In the Diaspora the monarch has the right to determine who may or may not live in his land, but in Israel “all the people of Israel are partners” and therefore, says Rabbi Gershuni, the Israeli government may not expel or deny residence to any Jew who wishes to live there.
In relation to extradition for purposes of criminal prosecution, Maimonides (Y’sodei ha-Torah 5:5) rules that a Jew cannot be turned over to a non-Jew for execution unless the person concerned has committed a capital crime.
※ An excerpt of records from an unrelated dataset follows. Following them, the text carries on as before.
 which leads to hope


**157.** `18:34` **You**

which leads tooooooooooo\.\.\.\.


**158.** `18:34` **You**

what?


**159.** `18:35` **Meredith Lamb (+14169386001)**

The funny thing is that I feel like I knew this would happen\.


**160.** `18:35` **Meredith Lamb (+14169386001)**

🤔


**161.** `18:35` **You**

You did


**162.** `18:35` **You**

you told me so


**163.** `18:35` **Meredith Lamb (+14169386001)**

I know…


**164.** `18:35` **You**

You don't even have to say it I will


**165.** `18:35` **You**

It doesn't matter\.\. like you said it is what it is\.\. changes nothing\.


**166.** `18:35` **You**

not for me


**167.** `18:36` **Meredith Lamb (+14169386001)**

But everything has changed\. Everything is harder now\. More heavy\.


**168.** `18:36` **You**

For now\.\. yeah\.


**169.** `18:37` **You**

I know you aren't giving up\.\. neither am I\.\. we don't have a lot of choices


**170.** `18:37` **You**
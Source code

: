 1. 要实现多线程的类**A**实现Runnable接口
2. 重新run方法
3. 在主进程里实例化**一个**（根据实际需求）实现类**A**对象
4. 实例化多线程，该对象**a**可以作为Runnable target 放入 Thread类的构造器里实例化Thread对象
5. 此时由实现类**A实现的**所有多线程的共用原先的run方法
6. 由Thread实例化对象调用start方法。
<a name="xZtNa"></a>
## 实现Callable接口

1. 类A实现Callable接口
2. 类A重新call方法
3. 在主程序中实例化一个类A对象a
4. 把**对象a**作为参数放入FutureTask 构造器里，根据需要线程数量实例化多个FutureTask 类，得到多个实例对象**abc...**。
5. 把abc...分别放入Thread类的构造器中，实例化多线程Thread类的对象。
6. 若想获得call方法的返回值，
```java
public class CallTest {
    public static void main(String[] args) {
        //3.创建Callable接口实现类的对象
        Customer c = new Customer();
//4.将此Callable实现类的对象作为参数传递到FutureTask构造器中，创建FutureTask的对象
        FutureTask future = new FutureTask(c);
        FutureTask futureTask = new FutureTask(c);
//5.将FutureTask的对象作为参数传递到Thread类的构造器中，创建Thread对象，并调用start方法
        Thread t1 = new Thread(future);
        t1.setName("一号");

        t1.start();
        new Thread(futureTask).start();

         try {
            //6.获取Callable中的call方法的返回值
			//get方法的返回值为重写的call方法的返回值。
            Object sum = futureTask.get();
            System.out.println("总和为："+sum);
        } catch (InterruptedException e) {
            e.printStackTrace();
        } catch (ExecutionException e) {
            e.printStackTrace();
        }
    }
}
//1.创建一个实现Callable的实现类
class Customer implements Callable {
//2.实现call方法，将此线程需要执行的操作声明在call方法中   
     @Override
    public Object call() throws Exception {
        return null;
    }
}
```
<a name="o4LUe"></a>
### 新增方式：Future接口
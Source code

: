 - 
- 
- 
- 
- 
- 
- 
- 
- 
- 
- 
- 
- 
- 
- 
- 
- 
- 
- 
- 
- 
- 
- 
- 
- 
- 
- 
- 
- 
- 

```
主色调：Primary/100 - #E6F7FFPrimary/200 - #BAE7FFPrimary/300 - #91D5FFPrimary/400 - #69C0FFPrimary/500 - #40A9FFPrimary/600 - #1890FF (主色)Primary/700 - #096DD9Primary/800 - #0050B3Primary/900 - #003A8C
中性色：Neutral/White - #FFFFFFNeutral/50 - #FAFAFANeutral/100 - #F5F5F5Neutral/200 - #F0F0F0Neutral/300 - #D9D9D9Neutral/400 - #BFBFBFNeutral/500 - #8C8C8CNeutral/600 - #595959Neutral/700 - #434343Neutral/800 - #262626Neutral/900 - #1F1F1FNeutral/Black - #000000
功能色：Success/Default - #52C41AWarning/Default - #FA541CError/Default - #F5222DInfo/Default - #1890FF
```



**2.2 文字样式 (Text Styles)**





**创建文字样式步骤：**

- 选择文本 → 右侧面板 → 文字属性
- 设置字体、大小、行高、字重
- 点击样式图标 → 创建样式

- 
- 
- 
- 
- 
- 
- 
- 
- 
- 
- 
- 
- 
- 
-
The Taz (Yoreh De’ah 157:8), however, permits the denunciation of a person like a forger whose activities endanger the whole Jewish community. If such danger does not exist, the transgressor must be tried and punished by a Jewish court. Thus instead of extradition, Israeli courts must assume jurisdiction and bring the criminal to justice.
Kalejs is far from being a Jew and the specifically Jewish legal aspects of the extradition question do not apply to him, but Jewish moral teaching would unambiguously insist that even though he is an old man his involvement in Holocaust crimes should be scrutinised by the justice system.
Neither he nor anyone else should think the passage of time can whitewash them and make inhumanity kosher.
* This article first appeared in 2001.